#### What you will do:
Scan the entries below. Report each line where the string "controller" occurs.

#### Input data:
◆ ◆ ◆ ◆ ◆ ◆ ◆

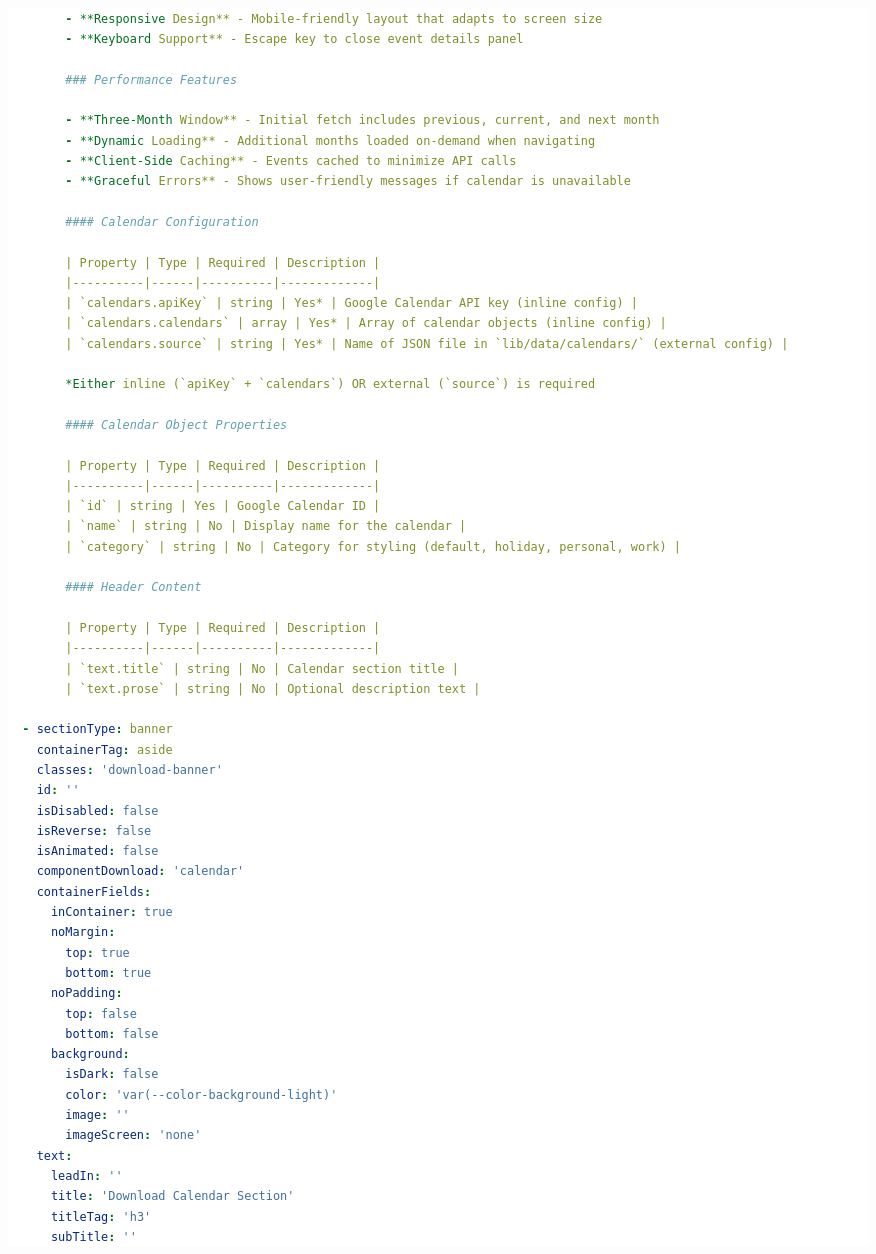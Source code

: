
 ```yaml
        - **Responsive Design** - Mobile-friendly layout that adapts to screen size
        - **Keyboard Support** - Escape key to close event details panel

        ### Performance Features

        - **Three-Month Window** - Initial fetch includes previous, current, and next month
        - **Dynamic Loading** - Additional months loaded on-demand when navigating
        - **Client-Side Caching** - Events cached to minimize API calls
        - **Graceful Errors** - Shows user-friendly messages if calendar is unavailable

        #### Calendar Configuration

        | Property | Type | Required | Description |
        |----------|------|----------|-------------|
        | `calendars.apiKey` | string | Yes* | Google Calendar API key (inline config) |
        | `calendars.calendars` | array | Yes* | Array of calendar objects (inline config) |
        | `calendars.source` | string | Yes* | Name of JSON file in `lib/data/calendars/` (external config) |

        *Either inline (`apiKey` + `calendars`) OR external (`source`) is required

        #### Calendar Object Properties

        | Property | Type | Required | Description |
        |----------|------|----------|-------------|
        | `id` | string | Yes | Google Calendar ID |
        | `name` | string | No | Display name for the calendar |
        | `category` | string | No | Category for styling (default, holiday, personal, work) |

        #### Header Content

        | Property | Type | Required | Description |
        |----------|------|----------|-------------|
        | `text.title` | string | No | Calendar section title |
        | `text.prose` | string | No | Optional description text |

  - sectionType: banner
    containerTag: aside
    classes: 'download-banner'
    id: ''
    isDisabled: false
    isReverse: false
    isAnimated: false
    componentDownload: 'calendar'
    containerFields:
      inContainer: true
      noMargin:
        top: true
        bottom: true
      noPadding:
        top: false
        bottom: false
      background:
        isDark: false
        color: 'var(--color-background-light)'
        image: ''
        imageScreen: 'none'
    text:
      leadIn: ''
      title: 'Download Calendar Section'
      titleTag: 'h3'
      subTitle: ''
```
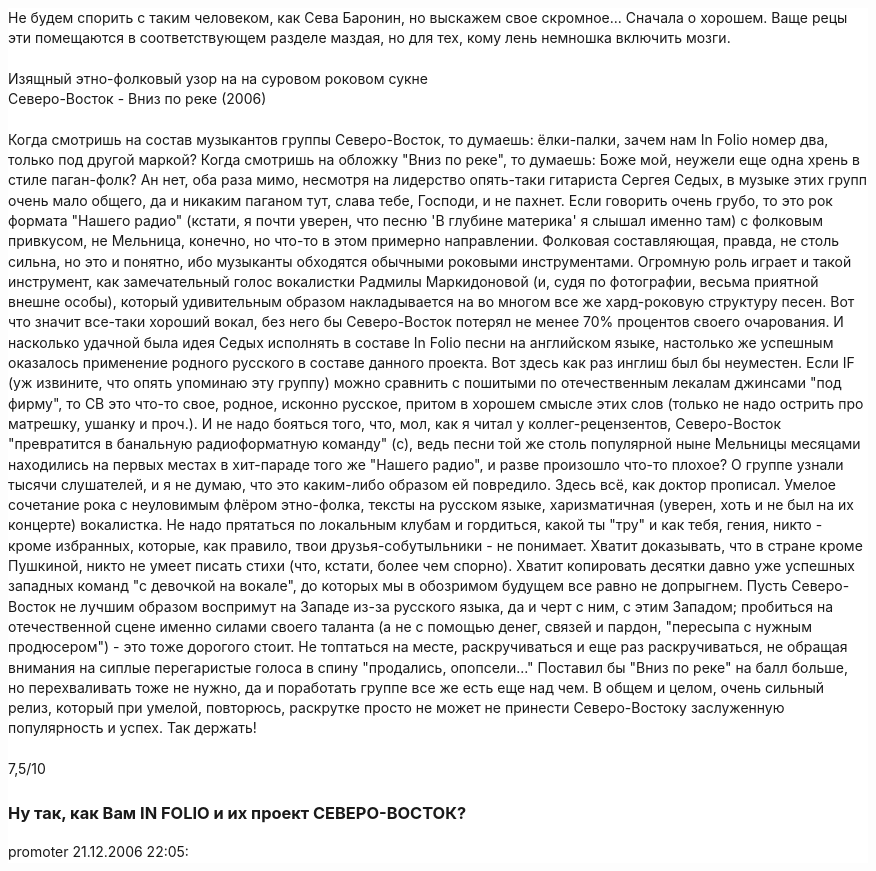 Не будем спорить с таким человеком, как Сева Баронин, но выскажем свое скромное... Сначала о хорошем. Ваще рецы эти помещаются в соответствующем разделе маздая, но для тех, кому лень немношка включить мозги.<BR><BR>Изящный этно-фолковый узор на на суровом роковом сукне  <BR>Северо-Восток - Вниз по реке (2006)     <BR><BR>Когда смотришь на состав музыкантов группы Северо-Восток, то думаешь: ёлки-палки, зачем нам In Folio номер два, только под другой маркой? Когда смотришь на обложку "Вниз по реке", то думаешь: Боже мой, неужели еще одна хрень в стиле паган-фолк? Ан нет, оба раза мимо, несмотря на лидерство опять-таки гитариста Сергея Седых, в музыке этих групп очень мало общего, да и никаким паганом тут, слава тебе, Господи, и не пахнет. Если говорить очень грубо, то это рок формата "Нашего радио" (кстати, я почти уверен, что песню 'В глубине материка' я слышал именно там) с фолковым привкусом, не Мельница, конечно, но что-то в этом примерно направлении. Фолковая составляющая, правда, не столь сильна, но это и понятно, ибо музыканты обходятся обычными роковыми инструментами. Огромную роль играет и такой инструмент, как замечательный голос вокалистки Радмилы Маркидоновой (и, судя по фотографии, весьма приятной внешне особы), который удивительным образом накладывается на во многом все же хард-роковую структуру песен. Вот что значит все-таки хороший вокал, без него бы Северо-Восток потерял не менее 70% процентов своего очарования. И насколько удачной была идея Седых исполнять в составе In Folio песни на английском языке, настолько же успешным оказалось применение родного русского в составе данного проекта. Вот здесь как раз инглиш был бы неуместен. Если IF (уж извините, что опять упоминаю эту группу) можно сравнить с пошитыми по отечественным лекалам джинсами "под фирму", то СВ это что-то свое, родное, исконно русское, притом в хорошем смысле этих слов (только не надо острить про матрешку, ушанку и проч.). И не надо бояться того, что, мол, как я читал у коллег-рецензентов, Северо-Восток "превратится в банальную радиоформатную команду" (с), ведь песни той же столь популярной ныне Мельницы месяцами находились на первых местах в хит-параде того же "Нашего радио", и разве произошло что-то плохое? О группе узнали тысячи слушателей, и я не думаю, что это каким-либо образом ей повредило. Здесь всё, как доктор прописал. Умелое сочетание рока с неуловимым флёром этно-фолка, тексты на русском языке, харизматичная (уверен, хоть и не был на их концерте) вокалистка. Не надо прятаться по локальным клубам и гордиться, какой ты "тру" и как тебя, гения, никто - кроме избранных, которые, как правило, твои друзья-собутыльники - не понимает.  Хватит доказывать, что в стране кроме Пушкиной, никто не умеет писать стихи (что, кстати, более чем спорно). Хватит копировать десятки давно уже успешных западных команд "с девочкой на вокале", до которых мы в обозримом будущем все равно не допрыгнем. Пусть Северо-Восток не лучшим образом воспримут на Западе из-за русского языка, да и черт с ним, с этим Западом; пробиться на отечественной сцене именно силами своего таланта (а не с помощью денег, связей и пардон, "пересыпа с нужным продюсером") - это тоже дорогого стоит. Не топтаться на месте, раскручиваться и еще раз раскручиваться, не обращая внимания на сиплые перегаристые голоса в спину "продались, опопсели..." Поставил бы "Вниз по реке" на балл больше, но перехваливать тоже не нужно, да и поработать группе все же есть еще над чем. В общем и целом, очень сильный релиз, который при умелой, повторюсь, раскрутке просто не может не принести Северо-Востоку заслуженную популярность и успех. Так держать!<BR><BR>7,5/10

### Ну так, как Вам IN FOLIO и их проект СЕВЕРО-ВОСТОК?

promoter 21.12.2006 22:05:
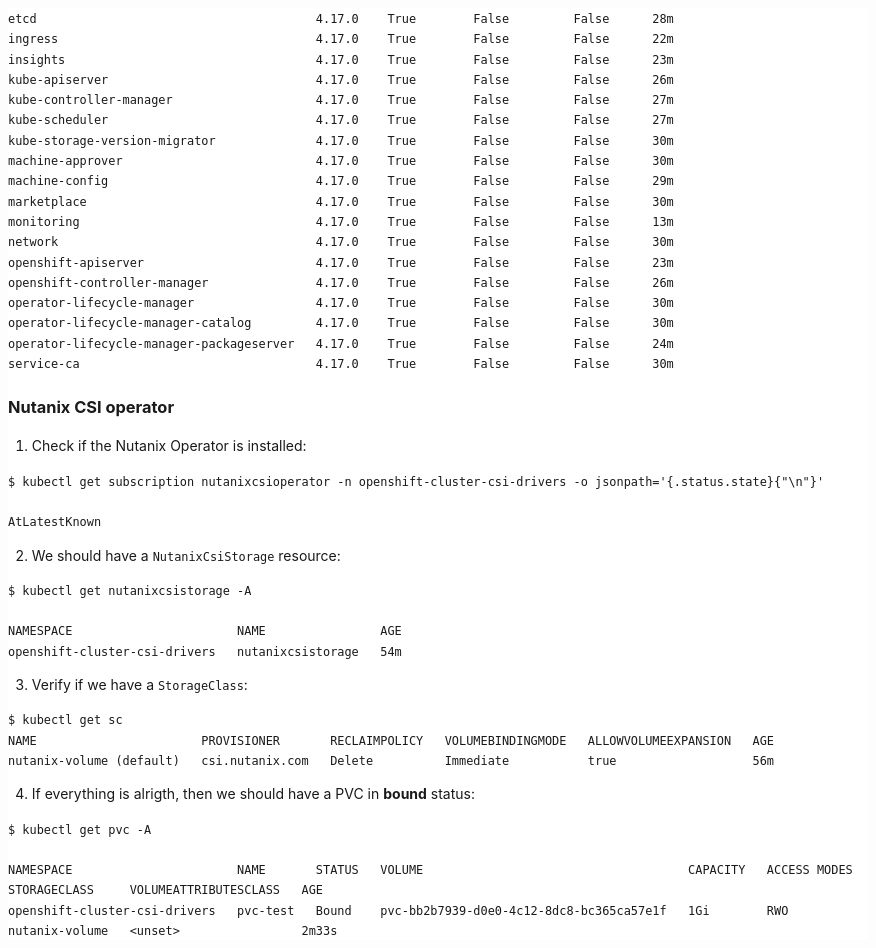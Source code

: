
 ```shell
etcd                                       4.17.0    True        False         False      28m
ingress                                    4.17.0    True        False         False      22m
insights                                   4.17.0    True        False         False      23m
kube-apiserver                             4.17.0    True        False         False      26m
kube-controller-manager                    4.17.0    True        False         False      27m
kube-scheduler                             4.17.0    True        False         False      27m
kube-storage-version-migrator              4.17.0    True        False         False      30m
machine-approver                           4.17.0    True        False         False      30m
machine-config                             4.17.0    True        False         False      29m
marketplace                                4.17.0    True        False         False      30m
monitoring                                 4.17.0    True        False         False      13m
network                                    4.17.0    True        False         False      30m
openshift-apiserver                        4.17.0    True        False         False      23m
openshift-controller-manager               4.17.0    True        False         False      26m
operator-lifecycle-manager                 4.17.0    True        False         False      30m
operator-lifecycle-manager-catalog         4.17.0    True        False         False      30m
operator-lifecycle-manager-packageserver   4.17.0    True        False         False      24m
service-ca                                 4.17.0    True        False         False      30m
```

### Nutanix CSI operator
1. Check if the Nutanix Operator is installed:
```shell
$ kubectl get subscription nutanixcsioperator -n openshift-cluster-csi-drivers -o jsonpath='{.status.state}{"\n"}'

AtLatestKnown
```
2. We should have a `NutanixCsiStorage` resource:
```shell
$ kubectl get nutanixcsistorage -A

NAMESPACE                       NAME                AGE
openshift-cluster-csi-drivers   nutanixcsistorage   54m
```
3. Verify if we have a `StorageClass`:
```shell
$ kubectl get sc
NAME                       PROVISIONER       RECLAIMPOLICY   VOLUMEBINDINGMODE   ALLOWVOLUMEEXPANSION   AGE
nutanix-volume (default)   csi.nutanix.com   Delete          Immediate           true                   56m
```
4. If everything is alrigth, then we should have a PVC in **bound** status:
```shell
$ kubectl get pvc -A

NAMESPACE                       NAME       STATUS   VOLUME                                     CAPACITY   ACCESS MODES   STORAGECLASS     VOLUMEATTRIBUTESCLASS   AGE
openshift-cluster-csi-drivers   pvc-test   Bound    pvc-bb2b7939-d0e0-4c12-8dc8-bc365ca57e1f   1Gi        RWO            nutanix-volume   <unset>                 2m33s
```
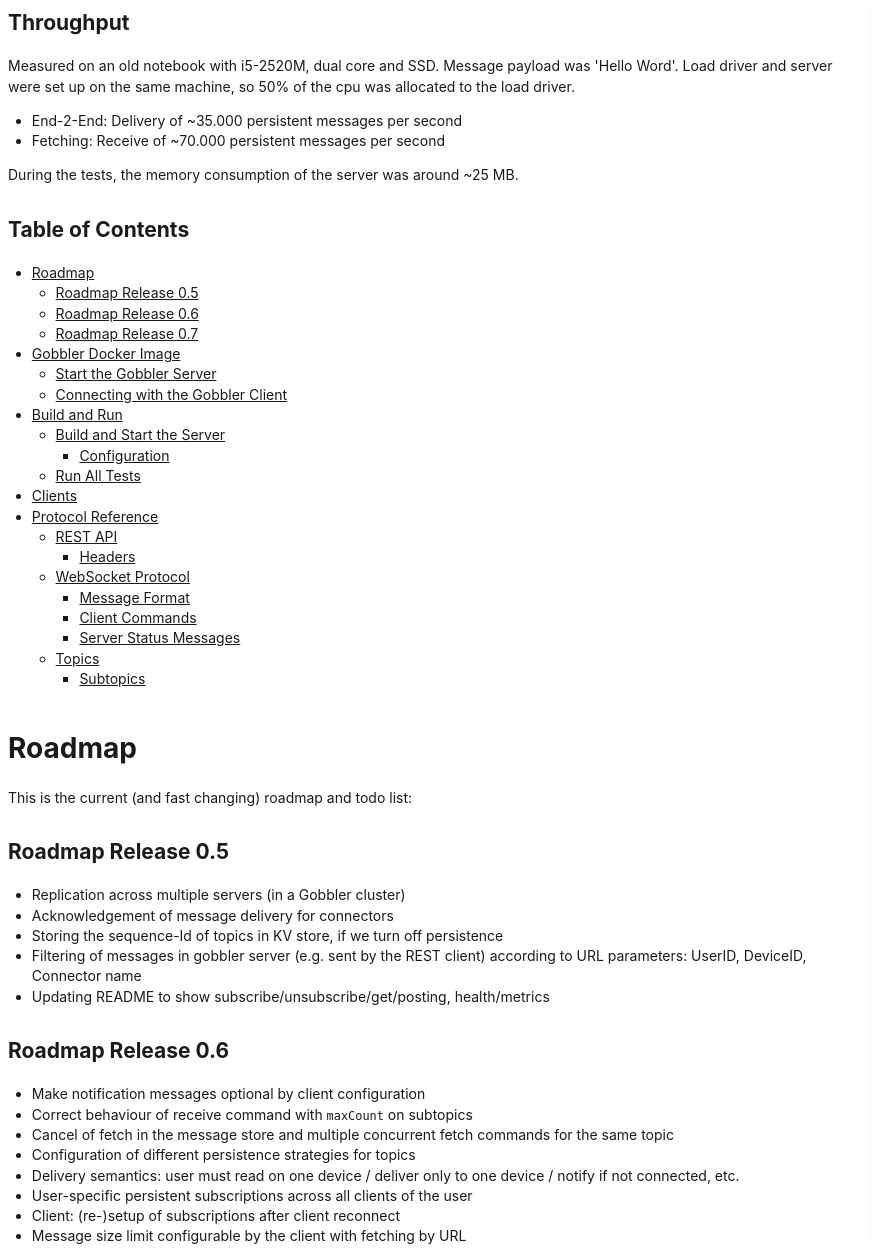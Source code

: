 ## Throughput
Measured on an old notebook with i5-2520M, dual core and SSD. Message payload was 'Hello Word'.
Load driver and server were set up on the same machine, so 50% of the cpu was allocated to the load driver.

* End-2-End: Delivery of ~35.000 persistent messages per second
* Fetching: Receive of ~70.000 persistent messages per second

During the tests, the memory consumption of the server was around ~25 MB.

## Table of Contents

- [Roadmap](#roadmap)
  - [Roadmap Release 0.5](#roadmap-release-05)
  - [Roadmap Release 0.6](#roadmap-release-06)
  - [Roadmap Release 0.7](#roadmap-release-07)
- [Gobbler Docker Image](#gobbler-docker-image)
  - [Start the Gobbler Server](#start-the-gobbler-server)
  - [Connecting with the Gobbler Client](#connecting-with-the-gobbler-client)
- [Build and Run](#build-and-run)
  - [Build and Start the Server](#build-and-start-the-server)
    - [Configuration](#configuration)
  - [Run All Tests](#run-all-tests)
- [Clients](#clients)
- [Protocol Reference](#protocol-reference)
  - [REST API](#rest-api)
    - [Headers](#headers)
  - [WebSocket Protocol](#websocket-protocol)
    - [Message Format](#message-format)
    - [Client Commands](#client-commands)
    - [Server Status Messages](#server-status-messages)
  - [Topics](#topics)
    - [Subtopics](#subtopics)

# Roadmap
This is the current (and fast changing) roadmap and todo list:

## Roadmap Release 0.5
* Replication across multiple servers (in a Gobbler cluster)
* Acknowledgement of message delivery for connectors
* Storing the sequence-Id of topics in KV store, if we turn off persistence
* Filtering of messages in gobbler server (e.g. sent by the REST client) according to URL parameters: UserID, DeviceID, Connector name
* Updating README to show subscribe/unsubscribe/get/posting, health/metrics 

## Roadmap Release 0.6
* Make notification messages optional by client configuration
* Correct behaviour of receive command with `maxCount` on subtopics
* Cancel of fetch in the message store and multiple concurrent fetch commands for the same topic
* Configuration of different persistence strategies for topics
* Delivery semantics: user must read on one device / deliver only to one device / notify if not connected, etc.
* User-specific persistent subscriptions across all clients of the user
* Client: (re-)setup of subscriptions after client reconnect
* Message size limit configurable by the client with fetching by URL
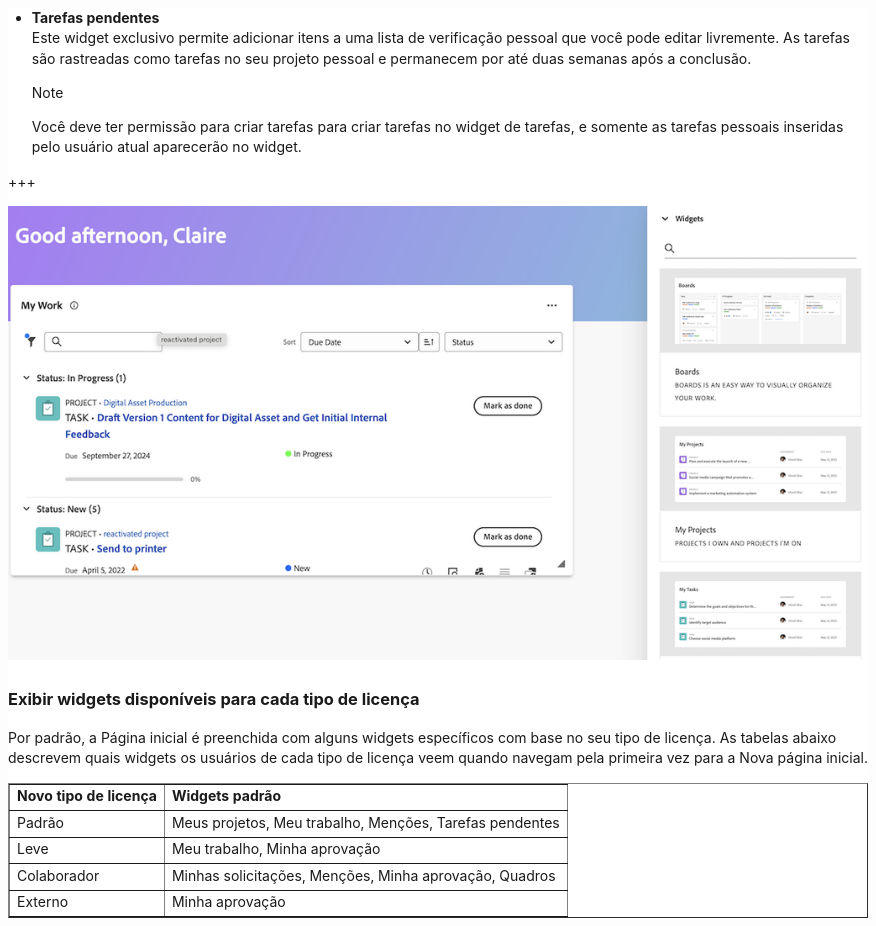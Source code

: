 * **Tarefas pendentes**\
    Este widget exclusivo permite adicionar itens a uma lista de verificação pessoal que você pode editar livremente. As tarefas são rastreadas como tarefas no seu projeto pessoal e permanecem por até duas semanas após a conclusão.

  >[!NOTE]
  >
  >Você deve ter permissão para criar tarefas para criar tarefas no widget de tarefas, e somente as tarefas pessoais inseridas pelo usuário atual aparecerão no widget.

+++

![](assets/widgets-menu.png)

### Exibir widgets disponíveis para cada tipo de licença

Por padrão, a Página inicial é preenchida com alguns widgets específicos com base no seu tipo de licença. As tabelas abaixo descrevem quais widgets os usuários de cada tipo de licença veem quando navegam pela primeira vez para a Nova página inicial.

<table border="1" class="inlineTable">
    <tr>
        <td><b>Novo tipo de licença</b></td>
        <td><b>Widgets padrão</b></td>
    </tr>
    <tr>
        <td>Padrão</td>
        <td>Meus projetos, Meu trabalho, Menções, Tarefas pendentes</td>
    </tr>
    <tr>
        <td>Leve</td>
        <td>Meu trabalho, Minha aprovação</td>
    </tr>
    <tr>
        <td>Colaborador</td>
        <td>Minhas solicitações, Menções, Minha aprovação, Quadros</td>
    </tr>
    <tr>
        <td>Externo</td>
        <td>Minha aprovação</td>
    </tr>
</table>
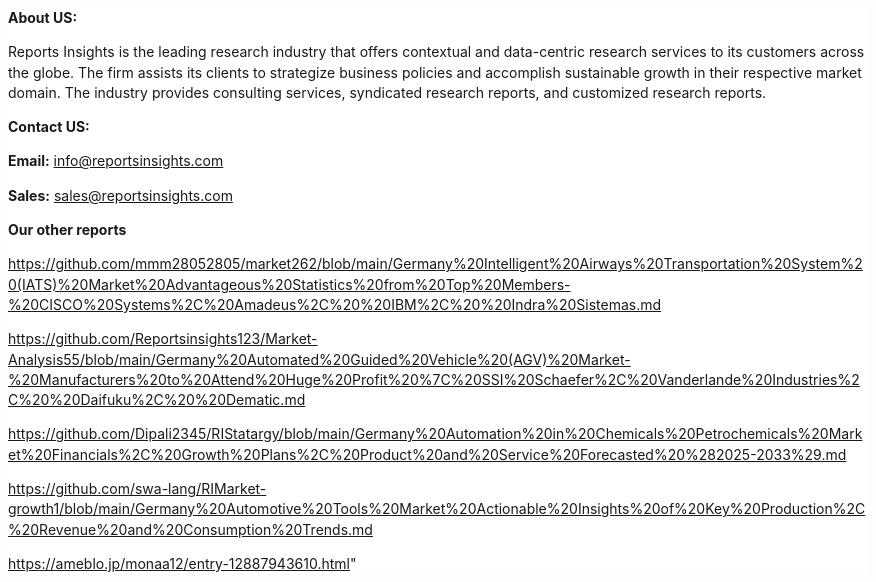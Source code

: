 <strong><strong>About US</strong>:</strong>

Reports Insights is the leading research industry that offers contextual and data-centric research services to its customers across the globe. The firm assists its clients to strategize business policies and accomplish sustainable growth in their respective market domain. The industry provides consulting services, syndicated research reports, and customized research reports.

<strong>Contact US:</strong>

<p class=""""><b>Email:</b> <a href=mailto:info@reportsinsights.com>info@reportsinsights.com</a></p>
<p class=""""><b>Sales:</b> <a href=mailto:sales@reportsinsights.com>sales@reportsinsights.com</a></p>

<strong>Our other reports</strong>

<a href=https://github.com/mmm28052805/market262/blob/main/Germany%20Intelligent%20Airways%20Transportation%20System%20(IATS)%20Market%20Advantageous%20Statistics%20from%20Top%20Members-%20CISCO%20Systems%2C%20Amadeus%2C%20%20IBM%2C%20%20Indra%20Sistemas.md>https://github.com/mmm28052805/market262/blob/main/Germany%20Intelligent%20Airways%20Transportation%20System%20(IATS)%20Market%20Advantageous%20Statistics%20from%20Top%20Members-%20CISCO%20Systems%2C%20Amadeus%2C%20%20IBM%2C%20%20Indra%20Sistemas.md</a>

<a href=https://github.com/Reportsinsights123/Market-Analysis55/blob/main/Germany%20Automated%20Guided%20Vehicle%20(AGV)%20Market-%20Manufacturers%20to%20Attend%20Huge%20Profit%20%7C%20SSI%20Schaefer%2C%20Vanderlande%20Industries%2C%20%20Daifuku%2C%20%20Dematic.md>https://github.com/Reportsinsights123/Market-Analysis55/blob/main/Germany%20Automated%20Guided%20Vehicle%20(AGV)%20Market-%20Manufacturers%20to%20Attend%20Huge%20Profit%20%7C%20SSI%20Schaefer%2C%20Vanderlande%20Industries%2C%20%20Daifuku%2C%20%20Dematic.md</a>

<a href=https://github.com/Dipali2345/RIStatargy/blob/main/Germany%20Automation%20in%20Chemicals%20Petrochemicals%20Market%20Financials%2C%20Growth%20Plans%2C%20Product%20and%20Service%20Forecasted%20%282025-2033%29.md>https://github.com/Dipali2345/RIStatargy/blob/main/Germany%20Automation%20in%20Chemicals%20Petrochemicals%20Market%20Financials%2C%20Growth%20Plans%2C%20Product%20and%20Service%20Forecasted%20%282025-2033%29.md</a>

<a href=https://github.com/swa-lang/RIMarket-growth1/blob/main/Germany%20Automotive%20Tools%20Market%20Actionable%20Insights%20of%20Key%20Production%2C%20Revenue%20and%20Consumption%20Trends.md>https://github.com/swa-lang/RIMarket-growth1/blob/main/Germany%20Automotive%20Tools%20Market%20Actionable%20Insights%20of%20Key%20Production%2C%20Revenue%20and%20Consumption%20Trends.md</a>

<a href=https://ameblo.jp/monaa12/entry-12887943610.html>https://ameblo.jp/monaa12/entry-12887943610.html</a>"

◆ ◆ ◆ ◆ ◆ ◆ ◆

#### Answer to the problem:
kube-controller-manager                    4.17.0    True        False         False      27m
openshift-controller-manager               4.17.0    True        False         False      26m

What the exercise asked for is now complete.